My practice is inspired by relationships; relationships found between people, to oneself, to our environment and to our experiences.   Themes such as dependence vs. Independence have also inspired my current practice.  I explore these themes through form, compositions and surface manipulation.  My chosen materials and tools are also selected to enhance the meaning of the work.  The sculptures are often made in multiples resulting in a silent dialogue between each other.  My practice reflects the saying “the process of becoming, rather than a means to an end”.

I believe that there should be an even balance between the language of the material and my impact upon it.  I therefore let the clay speak through simple manipulation where there is room for the clay and glaze to speak its own language.  I manipulate and work with the clay to express different personal feelings.  The method of making is also chosen in accordance to the meaning of the work.  For me the clay is a vehicle to express intense feelings that capture a moment.  

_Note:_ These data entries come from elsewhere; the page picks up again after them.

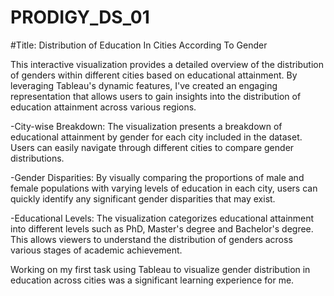 # PRODIGY_DS_01
#Title: Distribution of Education In Cities According To Gender

This interactive visualization provides a detailed overview of the distribution of genders within different cities based on educational attainment. By leveraging Tableau's dynamic features, I've created an engaging representation that allows users to gain insights into the distribution of education attainment across various regions.

-City-wise Breakdown: The visualization presents a breakdown of educational attainment by gender for each city included in the dataset. Users can easily navigate through different cities to compare gender distributions.

-Gender Disparities: By visually comparing the proportions of male and female populations with varying levels of education in each city, users can quickly identify any significant gender disparities that may exist.

-Educational Levels: The visualization categorizes educational attainment into different levels such as PhD, Master's degree and Bachelor's degree. This allows viewers to understand the distribution of genders across various stages of academic achievement.

Working on my first task using Tableau to visualize gender distribution in education across cities was a significant learning experience for me.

Local clays and wood ashes are often used to glaze my work.  For me it is important to both research about my close environment and use its natural resources as well as using different found objects as my tools.  This adds both meaning and helps to signify the importance of experience in an environment both physically mentally.  I am also interested in making the sculptures at different locations which both adds meaning to that specific piece as it captures a moment and place.  

After firing the pieces I put them together in different compositions usually made from two or more sections.  I incorporate different materials such as metal, wood, or organic materials.  The pieces are sometimes strung together using metal wire.  I see the sculptures as a composition, one note after another.  Each being dependent on the other’s presence in order for music to be heard.